## EXERCISE REQUIREMENTS
Below are records; reproduce exactly the lines from the one that has "## Conclusion" through the one that has "## How to Run This Project", ends included, and nothing more.

## Stored items from a collection
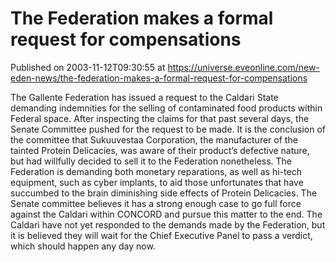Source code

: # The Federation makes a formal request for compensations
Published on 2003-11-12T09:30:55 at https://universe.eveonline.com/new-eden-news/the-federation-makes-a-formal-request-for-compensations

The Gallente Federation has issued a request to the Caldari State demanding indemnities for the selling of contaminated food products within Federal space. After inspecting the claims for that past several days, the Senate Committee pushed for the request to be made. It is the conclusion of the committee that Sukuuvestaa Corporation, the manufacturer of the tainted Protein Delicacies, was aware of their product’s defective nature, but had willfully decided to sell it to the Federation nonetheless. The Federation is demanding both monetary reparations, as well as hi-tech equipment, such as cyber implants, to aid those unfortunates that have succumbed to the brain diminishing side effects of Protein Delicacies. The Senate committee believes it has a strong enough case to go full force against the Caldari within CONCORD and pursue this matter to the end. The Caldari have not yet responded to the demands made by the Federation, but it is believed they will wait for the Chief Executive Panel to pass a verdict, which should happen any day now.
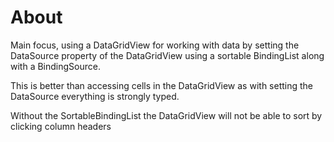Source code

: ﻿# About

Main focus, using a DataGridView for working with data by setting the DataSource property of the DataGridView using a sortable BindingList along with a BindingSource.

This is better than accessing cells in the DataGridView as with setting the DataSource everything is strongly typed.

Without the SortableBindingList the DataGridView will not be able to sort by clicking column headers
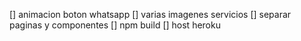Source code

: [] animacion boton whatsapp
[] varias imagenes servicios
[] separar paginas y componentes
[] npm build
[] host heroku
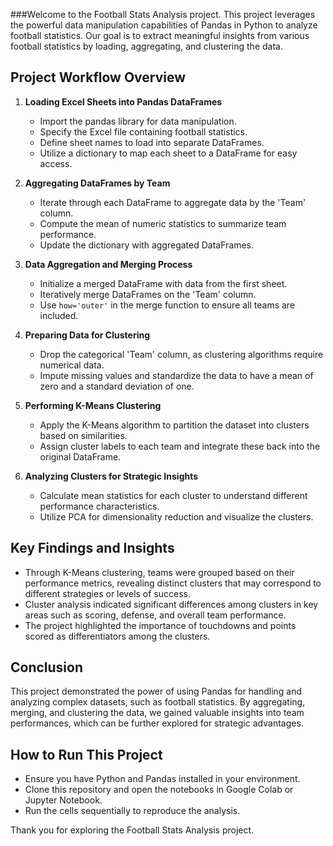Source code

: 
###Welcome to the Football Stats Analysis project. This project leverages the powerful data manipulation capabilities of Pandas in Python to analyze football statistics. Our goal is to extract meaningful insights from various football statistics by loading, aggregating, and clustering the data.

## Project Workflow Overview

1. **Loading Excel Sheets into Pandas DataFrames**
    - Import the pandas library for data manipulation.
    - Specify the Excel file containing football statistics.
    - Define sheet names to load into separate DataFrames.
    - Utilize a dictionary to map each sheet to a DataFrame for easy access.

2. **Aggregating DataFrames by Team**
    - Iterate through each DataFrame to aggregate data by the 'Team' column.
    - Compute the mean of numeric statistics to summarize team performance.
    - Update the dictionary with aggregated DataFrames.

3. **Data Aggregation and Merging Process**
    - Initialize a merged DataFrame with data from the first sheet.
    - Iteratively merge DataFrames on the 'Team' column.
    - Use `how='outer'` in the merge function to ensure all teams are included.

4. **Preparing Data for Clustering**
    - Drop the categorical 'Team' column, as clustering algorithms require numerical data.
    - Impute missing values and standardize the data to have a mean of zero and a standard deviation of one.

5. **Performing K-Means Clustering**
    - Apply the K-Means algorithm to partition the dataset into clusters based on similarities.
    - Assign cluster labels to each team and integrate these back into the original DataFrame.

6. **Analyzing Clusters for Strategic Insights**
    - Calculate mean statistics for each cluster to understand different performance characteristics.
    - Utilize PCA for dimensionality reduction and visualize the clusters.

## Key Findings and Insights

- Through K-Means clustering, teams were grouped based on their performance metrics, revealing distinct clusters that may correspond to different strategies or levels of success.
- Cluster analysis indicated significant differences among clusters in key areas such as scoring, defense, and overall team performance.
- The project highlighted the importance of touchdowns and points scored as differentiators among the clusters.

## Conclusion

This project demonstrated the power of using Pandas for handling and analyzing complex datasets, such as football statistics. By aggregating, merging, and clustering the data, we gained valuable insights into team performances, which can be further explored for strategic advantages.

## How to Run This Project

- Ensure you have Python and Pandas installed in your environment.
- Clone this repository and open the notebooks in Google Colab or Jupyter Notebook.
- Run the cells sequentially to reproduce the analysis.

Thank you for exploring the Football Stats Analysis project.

* * *

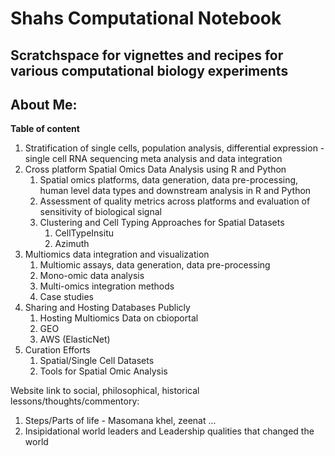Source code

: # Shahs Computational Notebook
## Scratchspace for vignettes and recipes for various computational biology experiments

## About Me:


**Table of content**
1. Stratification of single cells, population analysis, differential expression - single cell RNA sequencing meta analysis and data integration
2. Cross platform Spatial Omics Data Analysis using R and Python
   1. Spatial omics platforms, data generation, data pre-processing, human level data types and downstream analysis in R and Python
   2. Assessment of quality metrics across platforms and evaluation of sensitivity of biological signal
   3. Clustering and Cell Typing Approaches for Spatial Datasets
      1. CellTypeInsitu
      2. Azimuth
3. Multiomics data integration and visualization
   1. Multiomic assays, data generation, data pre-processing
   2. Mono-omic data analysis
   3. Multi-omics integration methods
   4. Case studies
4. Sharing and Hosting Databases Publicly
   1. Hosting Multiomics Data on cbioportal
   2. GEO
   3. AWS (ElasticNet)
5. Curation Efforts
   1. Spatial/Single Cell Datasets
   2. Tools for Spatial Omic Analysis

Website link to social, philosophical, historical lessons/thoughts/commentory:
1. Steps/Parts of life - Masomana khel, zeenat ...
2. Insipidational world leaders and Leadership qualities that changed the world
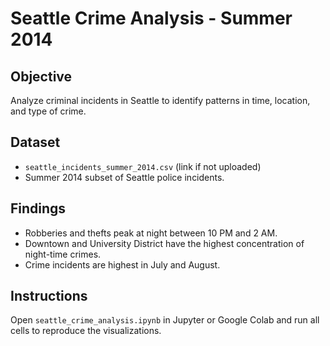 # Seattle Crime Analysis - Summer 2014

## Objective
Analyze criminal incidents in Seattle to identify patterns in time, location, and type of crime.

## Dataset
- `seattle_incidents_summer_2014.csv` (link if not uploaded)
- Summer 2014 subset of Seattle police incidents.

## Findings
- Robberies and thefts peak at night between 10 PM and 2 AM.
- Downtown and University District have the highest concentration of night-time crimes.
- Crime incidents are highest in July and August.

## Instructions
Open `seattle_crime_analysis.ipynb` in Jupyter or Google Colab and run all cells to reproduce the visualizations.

## RESULT FOR THIS TASK
## Conclusion

This project demonstrated the power of using Pandas for handling and analyzing complex datasets, such as football statistics. By aggregating, merging, and clustering the data, we gained valuable insights into team performances, which can be further explored for strategic advantages.

## How to Run This Project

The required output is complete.